Source data
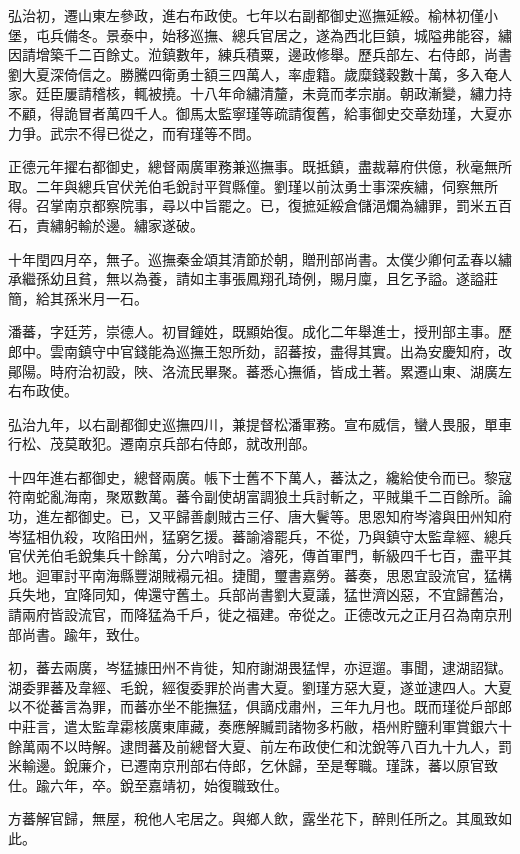 \begin{pinyinscope}
弘治初，遷山東左參政，進右布政使。七年以右副都御史巡撫延綏。榆林初僅小堡，屯兵備冬。景泰中，始移巡撫、總兵官居之，遂為西北巨鎮，城隘弗能容，繡因請增築千二百餘丈。涖鎮數年，練兵積粟，邊政修舉。歷兵部左、右侍郎，尚書劉大夏深倚信之。勝騰四衛勇士額三四萬人，率虛籍。歲糜錢穀數十萬，多入奄人家。廷臣屢請稽核，輒被撓。十八年命繡清釐，未竟而孝宗崩。朝政漸變，繡力持不顧，得詭冒者萬四千人。御馬太監寧瑾等疏請復舊，給事御史交章劾瑾，大夏亦力爭。武宗不得已從之，而宥瑾等不問。

正德元年擢右都御史，總督兩廣軍務兼巡撫事。既抵鎮，盡裁幕府供億，秋毫無所取。二年與總兵官伏羌伯毛銳討平賀縣僮。劉瑾以前汰勇士事深疾繡，伺察無所得。召掌南京都察院事，尋以中旨罷之。已，復摭延綏倉儲浥爛為繡罪，罰米五百石，責繡躬輸於邊。繡家遂破。

十年閏四月卒，無子。巡撫秦金頌其清節於朝，贈刑部尚書。太僕少卿何孟春以繡承繼孫幼且貧，無以為養，請如主事張鳳翔孔琦例，賜月廩，且乞予謚。遂謚莊簡，給其孫米月一石。

潘蕃，字廷芳，崇德人。初冒鐘姓，既顯始復。成化二年舉進士，授刑部主事。歷郎中。雲南鎮守中官錢能為巡撫王恕所劾，詔蕃按，盡得其實。出為安慶知府，改鄖陽。時府治初設，陜、洛流民畢聚。蕃悉心撫循，皆成土著。累遷山東、湖廣左右布政使。

弘治九年，以右副都御史巡撫四川，兼提督松潘軍務。宣布威信，蠻人畏服，單車行松、茂莫敢犯。遷南京兵部右侍郎，就改刑部。

十四年進右都御史，總督兩廣。帳下士舊不下萬人，蕃汰之，纔給使令而已。黎寇符南蛇亂海南，聚眾數萬。蕃令副使胡富調狼土兵討斬之，平賊巢千二百餘所。論功，進左都御史。已，又平歸善劇賊古三仔、唐大鬢等。思恩知府岑濬與田州知府岑猛相仇殺，攻陷田州，猛窮乞援。蕃諭濬罷兵，不從，乃與鎮守太監韋經、總兵官伏羌伯毛銳集兵十餘萬，分六哨討之。濬死，傳首軍門，斬級四千七百，盡平其地。迴軍討平南海縣豐湖賊褟元祖。捷聞，璽書嘉勞。蕃奏，思恩宜設流官，猛構兵失地，宜降同知，俾還守舊土。兵部尚書劉大夏議，猛世濟凶惡，不宜歸舊治，請兩府皆設流官，而降猛為千戶，徙之福建。帝從之。正德改元之正月召為南京刑部尚書。踰年，致仕。

初，蕃去兩廣，岑猛據田州不肯徙，知府謝湖畏猛悍，亦逗遛。事聞，逮湖詔獄。湖委罪蕃及韋經、毛銳，經復委罪於尚書大夏。劉瑾方惡大夏，遂並逮四人。大夏以不從蕃言為罪，而蕃亦坐不能撫猛，俱謫戍肅州，三年九月也。既而瑾從戶部郎中莊言，遣太監韋霦核廣東庫藏，奏應解贓罰諸物多朽敝，梧州貯鹽利軍賞銀六十餘萬兩不以時解。逮問蕃及前總督大夏、前左布政使仁和沈銳等八百九十九人，罰米輸邊。銳廉介，已遷南京刑部右侍郎，乞休歸，至是奪職。瑾誅，蕃以原官致仕。踰六年，卒。銳至嘉靖初，始復職致仕。

方蕃解官歸，無屋，稅他人宅居之。與鄉人飲，露坐花下，醉則任所之。其風致如此。


\end{pinyinscope}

How to complete this task: Leave out the pictures and copy every record above exactly.

Output of the exercise:
 \begin{pinyinscope}
弘治初，遷山東左參政，進右布政使。七年以右副都御史巡撫延綏。榆林初僅小堡，屯兵備冬。景泰中，始移巡撫、總兵官居之，遂為西北巨鎮，城隘弗能容，繡因請增築千二百餘丈。涖鎮數年，練兵積粟，邊政修舉。歷兵部左、右侍郎，尚書劉大夏深倚信之。勝騰四衛勇士額三四萬人，率虛籍。歲糜錢穀數十萬，多入奄人家。廷臣屢請稽核，輒被撓。十八年命繡清釐，未竟而孝宗崩。朝政漸變，繡力持不顧，得詭冒者萬四千人。御馬太監寧瑾等疏請復舊，給事御史交章劾瑾，大夏亦力爭。武宗不得已從之，而宥瑾等不問。

正德元年擢右都御史，總督兩廣軍務兼巡撫事。既抵鎮，盡裁幕府供億，秋毫無所取。二年與總兵官伏羌伯毛銳討平賀縣僮。劉瑾以前汰勇士事深疾繡，伺察無所得。召掌南京都察院事，尋以中旨罷之。已，復摭延綏倉儲浥爛為繡罪，罰米五百石，責繡躬輸於邊。繡家遂破。

十年閏四月卒，無子。巡撫秦金頌其清節於朝，贈刑部尚書。太僕少卿何孟春以繡承繼孫幼且貧，無以為養，請如主事張鳳翔孔琦例，賜月廩，且乞予謚。遂謚莊簡，給其孫米月一石。

潘蕃，字廷芳，崇德人。初冒鐘姓，既顯始復。成化二年舉進士，授刑部主事。歷郎中。雲南鎮守中官錢能為巡撫王恕所劾，詔蕃按，盡得其實。出為安慶知府，改鄖陽。時府治初設，陜、洛流民畢聚。蕃悉心撫循，皆成土著。累遷山東、湖廣左右布政使。

弘治九年，以右副都御史巡撫四川，兼提督松潘軍務。宣布威信，蠻人畏服，單車行松、茂莫敢犯。遷南京兵部右侍郎，就改刑部。

十四年進右都御史，總督兩廣。帳下士舊不下萬人，蕃汰之，纔給使令而已。黎寇符南蛇亂海南，聚眾數萬。蕃令副使胡富調狼土兵討斬之，平賊巢千二百餘所。論功，進左都御史。已，又平歸善劇賊古三仔、唐大鬢等。思恩知府岑濬與田州知府岑猛相仇殺，攻陷田州，猛窮乞援。蕃諭濬罷兵，不從，乃與鎮守太監韋經、總兵官伏羌伯毛銳集兵十餘萬，分六哨討之。濬死，傳首軍門，斬級四千七百，盡平其地。迴軍討平南海縣豐湖賊褟元祖。捷聞，璽書嘉勞。蕃奏，思恩宜設流官，猛構兵失地，宜降同知，俾還守舊土。兵部尚書劉大夏議，猛世濟凶惡，不宜歸舊治，請兩府皆設流官，而降猛為千戶，徙之福建。帝從之。正德改元之正月召為南京刑部尚書。踰年，致仕。

初，蕃去兩廣，岑猛據田州不肯徙，知府謝湖畏猛悍，亦逗遛。事聞，逮湖詔獄。湖委罪蕃及韋經、毛銳，經復委罪於尚書大夏。劉瑾方惡大夏，遂並逮四人。大夏以不從蕃言為罪，而蕃亦坐不能撫猛，俱謫戍肅州，三年九月也。既而瑾從戶部郎中莊言，遣太監韋霦核廣東庫藏，奏應解贓罰諸物多朽敝，梧州貯鹽利軍賞銀六十餘萬兩不以時解。逮問蕃及前總督大夏、前左布政使仁和沈銳等八百九十九人，罰米輸邊。銳廉介，已遷南京刑部右侍郎，乞休歸，至是奪職。瑾誅，蕃以原官致仕。踰六年，卒。銳至嘉靖初，始復職致仕。

方蕃解官歸，無屋，稅他人宅居之。與鄉人飲，露坐花下，醉則任所之。其風致如此。


\end{pinyinscope}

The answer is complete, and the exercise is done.